#### WHAT YOU NEED TO DO:
Please copy the records exactly as they appear, with all pictures left out.

#### DATA:

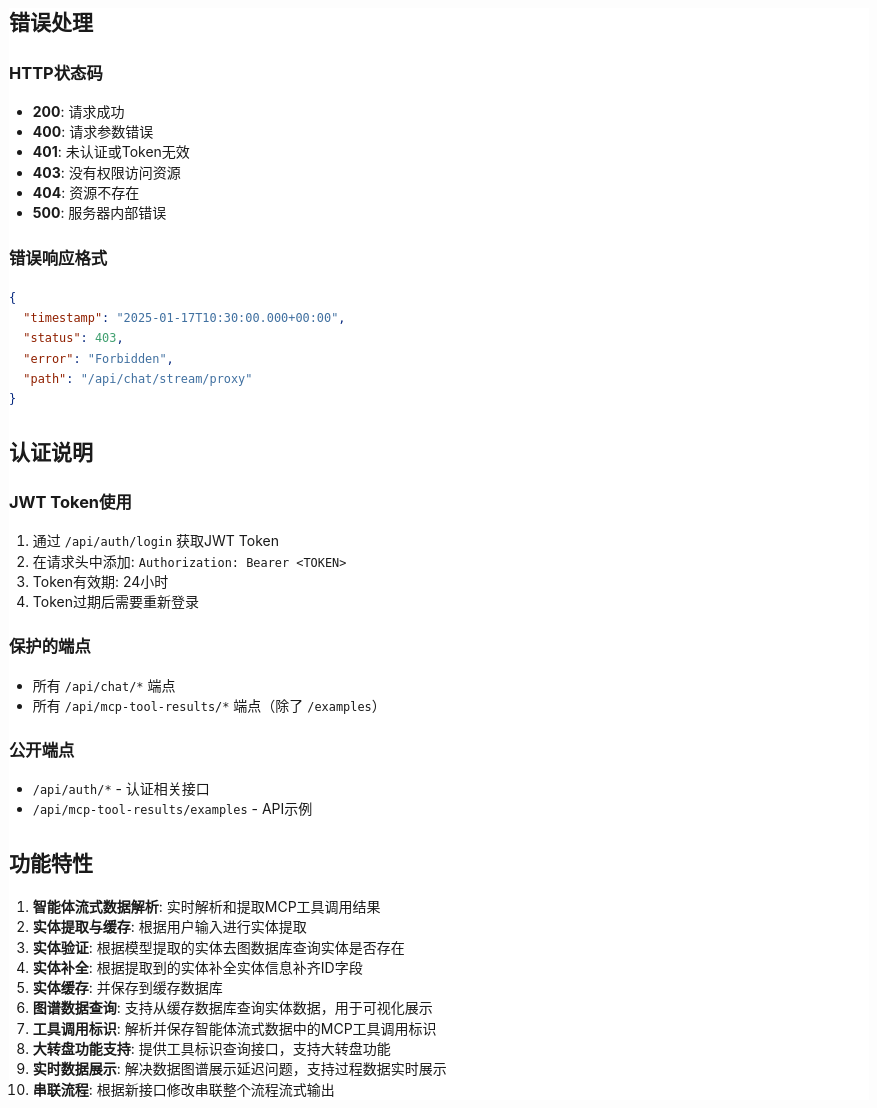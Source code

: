 ## 错误处理

### HTTP状态码

- **200**: 请求成功
- **400**: 请求参数错误
- **401**: 未认证或Token无效
- **403**: 没有权限访问资源
- **404**: 资源不存在
- **500**: 服务器内部错误

### 错误响应格式

```json
{
  "timestamp": "2025-01-17T10:30:00.000+00:00",
  "status": 403,
  "error": "Forbidden",
  "path": "/api/chat/stream/proxy"
}
```

## 认证说明

### JWT Token使用

1. 通过 `/api/auth/login` 获取JWT Token
2. 在请求头中添加: `Authorization: Bearer <TOKEN>`
3. Token有效期: 24小时
4. Token过期后需要重新登录

### 保护的端点

- 所有 `/api/chat/*` 端点
- 所有 `/api/mcp-tool-results/*` 端点（除了 `/examples`）

### 公开端点

- `/api/auth/*` - 认证相关接口
- `/api/mcp-tool-results/examples` - API示例

## 功能特性

1. **智能体流式数据解析**: 实时解析和提取MCP工具调用结果
2. **实体提取与缓存**: 根据用户输入进行实体提取
3. **实体验证**: 根据模型提取的实体去图数据库查询实体是否存在
4. **实体补全**: 根据提取到的实体补全实体信息补齐ID字段
5. **实体缓存**: 并保存到缓存数据库
6. **图谱数据查询**: 支持从缓存数据库查询实体数据，用于可视化展示
7. **工具调用标识**: 解析并保存智能体流式数据中的MCP工具调用标识
8. **大转盘功能支持**: 提供工具标识查询接口，支持大转盘功能
9. **实时数据展示**: 解决数据图谱展示延迟问题，支持过程数据实时展示
10. **串联流程**: 根据新接口修改串联整个流程流式输出
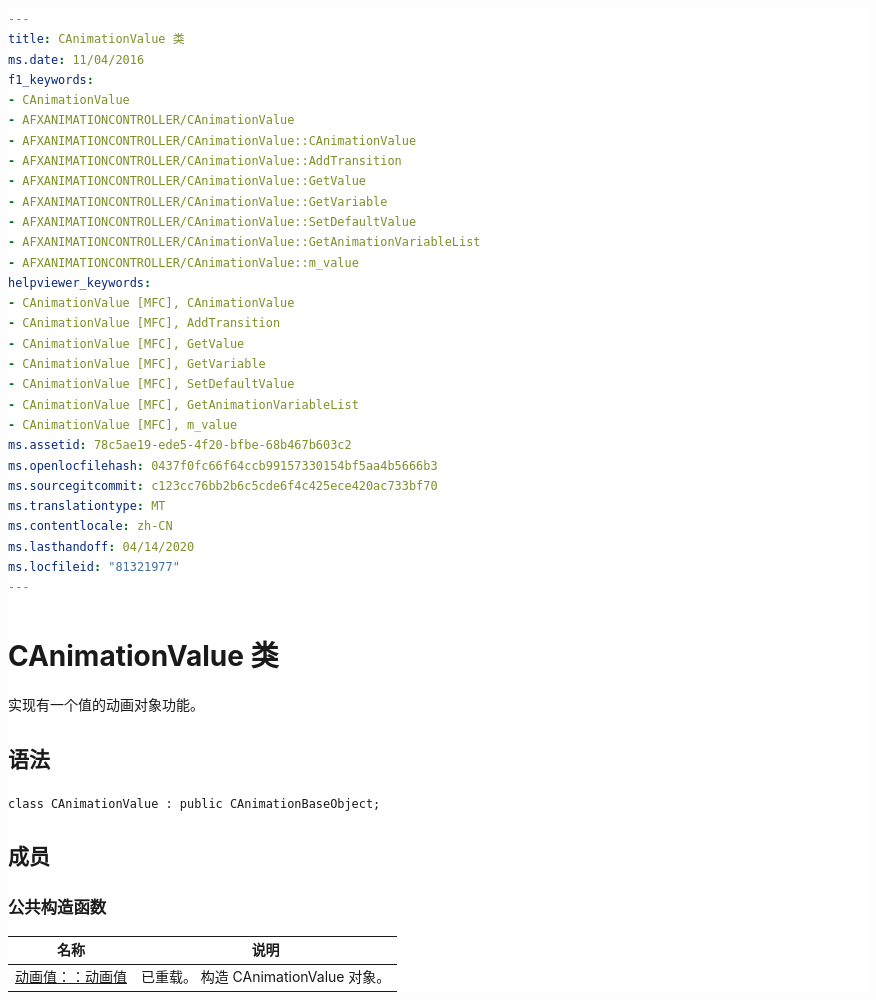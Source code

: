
 ```yaml
---
title: CAnimationValue 类
ms.date: 11/04/2016
f1_keywords:
- CAnimationValue
- AFXANIMATIONCONTROLLER/CAnimationValue
- AFXANIMATIONCONTROLLER/CAnimationValue::CAnimationValue
- AFXANIMATIONCONTROLLER/CAnimationValue::AddTransition
- AFXANIMATIONCONTROLLER/CAnimationValue::GetValue
- AFXANIMATIONCONTROLLER/CAnimationValue::GetVariable
- AFXANIMATIONCONTROLLER/CAnimationValue::SetDefaultValue
- AFXANIMATIONCONTROLLER/CAnimationValue::GetAnimationVariableList
- AFXANIMATIONCONTROLLER/CAnimationValue::m_value
helpviewer_keywords:
- CAnimationValue [MFC], CAnimationValue
- CAnimationValue [MFC], AddTransition
- CAnimationValue [MFC], GetValue
- CAnimationValue [MFC], GetVariable
- CAnimationValue [MFC], SetDefaultValue
- CAnimationValue [MFC], GetAnimationVariableList
- CAnimationValue [MFC], m_value
ms.assetid: 78c5ae19-ede5-4f20-bfbe-68b467b603c2
ms.openlocfilehash: 0437f0fc66f64ccb99157330154bf5aa4b5666b3
ms.sourcegitcommit: c123cc76bb2b6c5cde6f4c425ece420ac733bf70
ms.translationtype: MT
ms.contentlocale: zh-CN
ms.lasthandoff: 04/14/2020
ms.locfileid: "81321977"
---
```

# <a name="canimationvalue-class"></a>CAnimationValue 类

实现有一个值的动画对象功能。

## <a name="syntax"></a>语法

```
class CAnimationValue : public CAnimationBaseObject;
```

## <a name="members"></a>成员

### <a name="public-constructors"></a>公共构造函数

|名称|说明|
|----------|-----------------|
|[动画值：：动画值](#canimationvalue)|已重载。 构造 CAnimationValue 对象。|
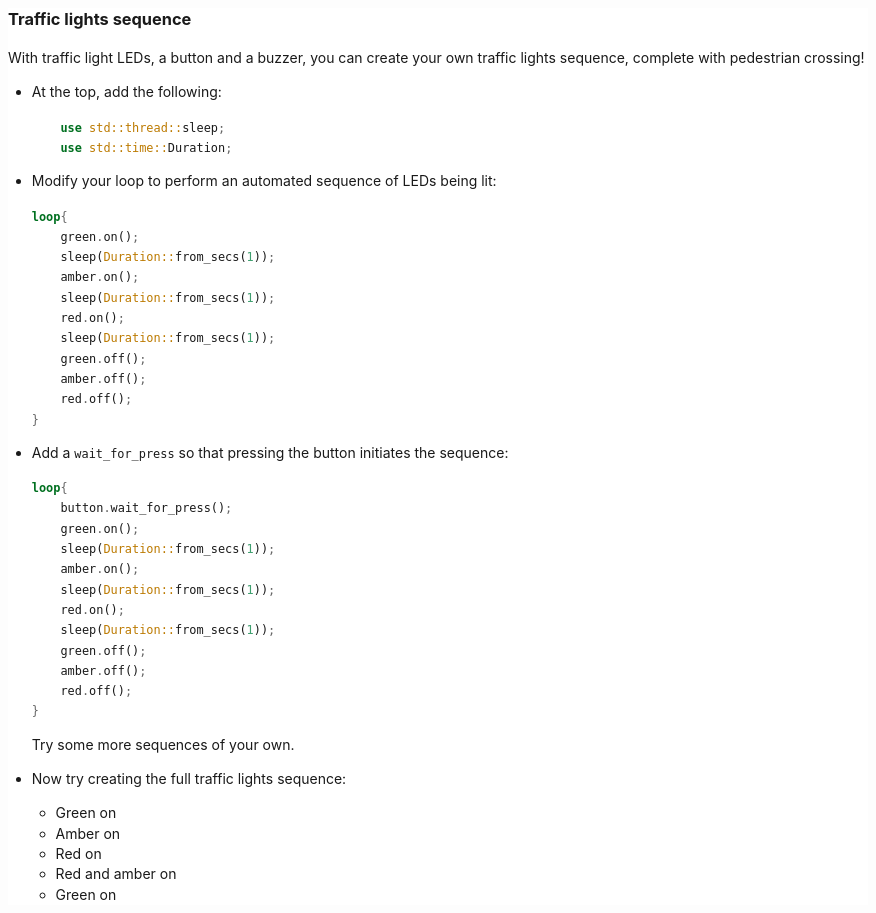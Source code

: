 ### Traffic lights sequence

With traffic light LEDs, a button and a buzzer, you can create your own traffic lights sequence, complete with pedestrian crossing!

+ At the top, add the following:

    ```rust
        use std::thread::sleep;
        use std::time::Duration;
    ```

+ Modify your loop to perform an automated sequence of LEDs being lit:

    ```rust
    loop{
        green.on();
        sleep(Duration::from_secs(1));
        amber.on();
        sleep(Duration::from_secs(1));
        red.on();
        sleep(Duration::from_secs(1));
        green.off();
        amber.off();
        red.off();
    }        
    ```

+ Add a `wait_for_press` so that pressing the button initiates the sequence:

    ```rust
    loop{
        button.wait_for_press();
        green.on();
        sleep(Duration::from_secs(1));
        amber.on();
        sleep(Duration::from_secs(1));
        red.on();
        sleep(Duration::from_secs(1));
        green.off();
        amber.off();
        red.off();
    }        
    ```

    Try some more sequences of your own.

+ Now try creating the full traffic lights sequence:

    - Green on
    - Amber on
    - Red on
    - Red and amber on
    - Green on
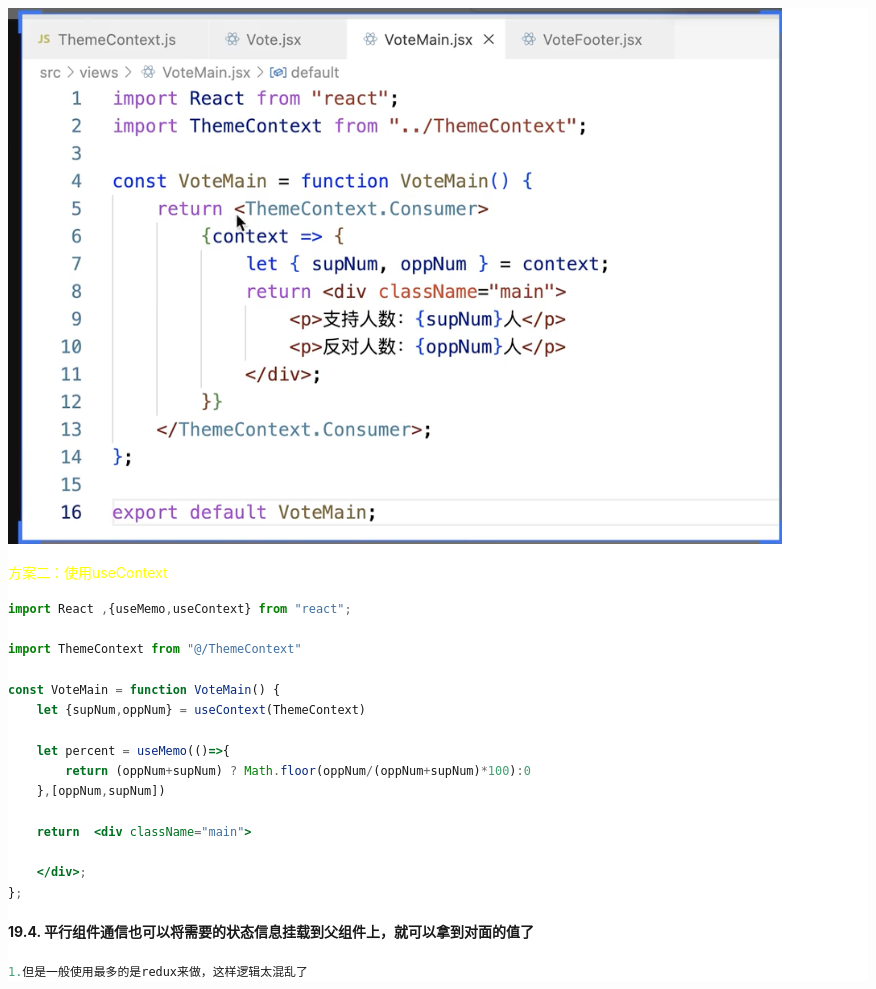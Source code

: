 ![1692517952525](image/3.react组件/1692517952525.png)

<div style="color:yellow">方案二：使用useContext</div>

```jsx
import React ,{useMemo,useContext} from "react";

import ThemeContext from "@/ThemeContext"

const VoteMain = function VoteMain() {
    let {supNum,oppNum} = useContext(ThemeContext)

    let percent = useMemo(()=>{ 
        return (oppNum+supNum) ? Math.floor(oppNum/(oppNum+supNum)*100):0
    },[oppNum,supNum])

    return  <div className="main">
   
    </div>;
};
```

#### 19.4. 平行组件通信也可以将需要的状态信息挂载到父组件上，就可以拿到对面的值了

```jsx
1.但是一般使用最多的是redux来做，这样逻辑太混乱了
```

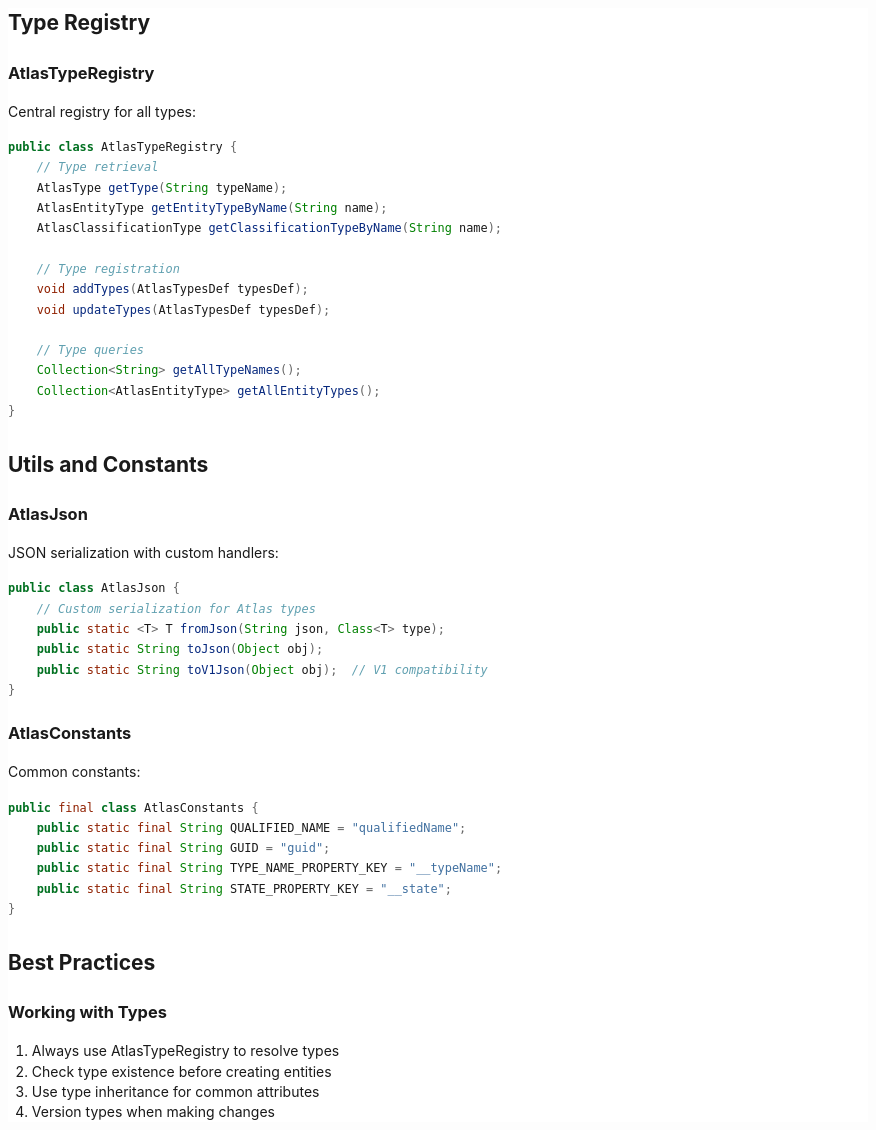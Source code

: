 ## Type Registry

### AtlasTypeRegistry
Central registry for all types:
```java
public class AtlasTypeRegistry {
    // Type retrieval
    AtlasType getType(String typeName);
    AtlasEntityType getEntityTypeByName(String name);
    AtlasClassificationType getClassificationTypeByName(String name);
    
    // Type registration
    void addTypes(AtlasTypesDef typesDef);
    void updateTypes(AtlasTypesDef typesDef);
    
    // Type queries
    Collection<String> getAllTypeNames();
    Collection<AtlasEntityType> getAllEntityTypes();
}
```

## Utils and Constants

### AtlasJson
JSON serialization with custom handlers:
```java
public class AtlasJson {
    // Custom serialization for Atlas types
    public static <T> T fromJson(String json, Class<T> type);
    public static String toJson(Object obj);
    public static String toV1Json(Object obj);  // V1 compatibility
}
```

### AtlasConstants
Common constants:
```java
public final class AtlasConstants {
    public static final String QUALIFIED_NAME = "qualifiedName";
    public static final String GUID = "guid";
    public static final String TYPE_NAME_PROPERTY_KEY = "__typeName";
    public static final String STATE_PROPERTY_KEY = "__state";
}
```

## Best Practices

### Working with Types
1. Always use AtlasTypeRegistry to resolve types
2. Check type existence before creating entities
3. Use type inheritance for common attributes
4. Version types when making changes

#### SOLUTION TO THIS PROBLEM:
Source code

: ## 错误处理

### HTTP状态码

- **200**: 请求成功
- **400**: 请求参数错误
- **401**: 未认证或Token无效
- **403**: 没有权限访问资源
- **404**: 资源不存在
- **500**: 服务器内部错误

### 错误响应格式

```json
{
  "timestamp": "2025-01-17T10:30:00.000+00:00",
  "status": 403,
  "error": "Forbidden",
  "path": "/api/chat/stream/proxy"
}
```

## 认证说明

### JWT Token使用

1. 通过 `/api/auth/login` 获取JWT Token
2. 在请求头中添加: `Authorization: Bearer <TOKEN>`
3. Token有效期: 24小时
4. Token过期后需要重新登录

### 保护的端点

- 所有 `/api/chat/*` 端点
- 所有 `/api/mcp-tool-results/*` 端点（除了 `/examples`）

### 公开端点

- `/api/auth/*` - 认证相关接口
- `/api/mcp-tool-results/examples` - API示例

## 功能特性

1. **智能体流式数据解析**: 实时解析和提取MCP工具调用结果
2. **实体提取与缓存**: 根据用户输入进行实体提取
3. **实体验证**: 根据模型提取的实体去图数据库查询实体是否存在
4. **实体补全**: 根据提取到的实体补全实体信息补齐ID字段
5. **实体缓存**: 并保存到缓存数据库
6. **图谱数据查询**: 支持从缓存数据库查询实体数据，用于可视化展示
7. **工具调用标识**: 解析并保存智能体流式数据中的MCP工具调用标识
8. **大转盘功能支持**: 提供工具标识查询接口，支持大转盘功能
9. **实时数据展示**: 解决数据图谱展示延迟问题，支持过程数据实时展示
10. **串联流程**: 根据新接口修改串联整个流程流式输出
Source code

:
 ```yaml
---
title: CAnimationValue 类
ms.date: 11/04/2016
f1_keywords:
- CAnimationValue
- AFXANIMATIONCONTROLLER/CAnimationValue
- AFXANIMATIONCONTROLLER/CAnimationValue::CAnimationValue
- AFXANIMATIONCONTROLLER/CAnimationValue::AddTransition
- AFXANIMATIONCONTROLLER/CAnimationValue::GetValue
- AFXANIMATIONCONTROLLER/CAnimationValue::GetVariable
- AFXANIMATIONCONTROLLER/CAnimationValue::SetDefaultValue
- AFXANIMATIONCONTROLLER/CAnimationValue::GetAnimationVariableList
- AFXANIMATIONCONTROLLER/CAnimationValue::m_value
helpviewer_keywords:
- CAnimationValue [MFC], CAnimationValue
- CAnimationValue [MFC], AddTransition
- CAnimationValue [MFC], GetValue
- CAnimationValue [MFC], GetVariable
- CAnimationValue [MFC], SetDefaultValue
- CAnimationValue [MFC], GetAnimationVariableList
- CAnimationValue [MFC], m_value
ms.assetid: 78c5ae19-ede5-4f20-bfbe-68b467b603c2
ms.openlocfilehash: 0437f0fc66f64ccb99157330154bf5aa4b5666b3
ms.sourcegitcommit: c123cc76bb2b6c5cde6f4c425ece420ac733bf70
ms.translationtype: MT
ms.contentlocale: zh-CN
ms.lasthandoff: 04/14/2020
ms.locfileid: "81321977"
---
```

# <a name="canimationvalue-class"></a>CAnimationValue 类

实现有一个值的动画对象功能。

## <a name="syntax"></a>语法

```
class CAnimationValue : public CAnimationBaseObject;
```

## <a name="members"></a>成员

### <a name="public-constructors"></a>公共构造函数

|名称|说明|
|----------|-----------------|
|[动画值：：动画值](#canimationvalue)|已重载。 构造 CAnimationValue 对象。|
Source code

: ### Traffic lights sequence

With traffic light LEDs, a button and a buzzer, you can create your own traffic lights sequence, complete with pedestrian crossing!

+ At the top, add the following:

    ```rust
        use std::thread::sleep;
        use std::time::Duration;
    ```

+ Modify your loop to perform an automated sequence of LEDs being lit:

    ```rust
    loop{
        green.on();
        sleep(Duration::from_secs(1));
        amber.on();
        sleep(Duration::from_secs(1));
        red.on();
        sleep(Duration::from_secs(1));
        green.off();
        amber.off();
        red.off();
    }        
    ```

+ Add a `wait_for_press` so that pressing the button initiates the sequence:

    ```rust
    loop{
        button.wait_for_press();
        green.on();
        sleep(Duration::from_secs(1));
        amber.on();
        sleep(Duration::from_secs(1));
        red.on();
        sleep(Duration::from_secs(1));
        green.off();
        amber.off();
        red.off();
    }        
    ```

    Try some more sequences of your own.

+ Now try creating the full traffic lights sequence:

    - Green on
    - Amber on
    - Red on
    - Red and amber on
    - Green on
Source code

: ![1692517952525](image/3.react组件/1692517952525.png)

<div style="color:yellow">方案二：使用useContext</div>

```jsx
import React ,{useMemo,useContext} from "react";

import ThemeContext from "@/ThemeContext"

const VoteMain = function VoteMain() {
    let {supNum,oppNum} = useContext(ThemeContext)

    let percent = useMemo(()=>{ 
        return (oppNum+supNum) ? Math.floor(oppNum/(oppNum+supNum)*100):0
    },[oppNum,supNum])

    return  <div className="main">
   
    </div>;
};
```

#### 19.4. 平行组件通信也可以将需要的状态信息挂载到父组件上，就可以拿到对面的值了

```jsx
1.但是一般使用最多的是redux来做，这样逻辑太混乱了
```

Source code

: ## Type Registry

### AtlasTypeRegistry
Central registry for all types:
```java
public class AtlasTypeRegistry {
    // Type retrieval
    AtlasType getType(String typeName);
    AtlasEntityType getEntityTypeByName(String name);
    AtlasClassificationType getClassificationTypeByName(String name);
    
    // Type registration
    void addTypes(AtlasTypesDef typesDef);
    void updateTypes(AtlasTypesDef typesDef);
    
    // Type queries
    Collection<String> getAllTypeNames();
    Collection<AtlasEntityType> getAllEntityTypes();
}
```

## Utils and Constants

### AtlasJson
JSON serialization with custom handlers:
```java
public class AtlasJson {
    // Custom serialization for Atlas types
    public static <T> T fromJson(String json, Class<T> type);
    public static String toJson(Object obj);
    public static String toV1Json(Object obj);  // V1 compatibility
}
```

### AtlasConstants
Common constants:
```java
public final class AtlasConstants {
    public static final String QUALIFIED_NAME = "qualifiedName";
    public static final String GUID = "guid";
    public static final String TYPE_NAME_PROPERTY_KEY = "__typeName";
    public static final String STATE_PROPERTY_KEY = "__state";
}
```

## Best Practices

### Working with Types
1. Always use AtlasTypeRegistry to resolve types
2. Check type existence before creating entities
3. Use type inheritance for common attributes
4. Version types when making changes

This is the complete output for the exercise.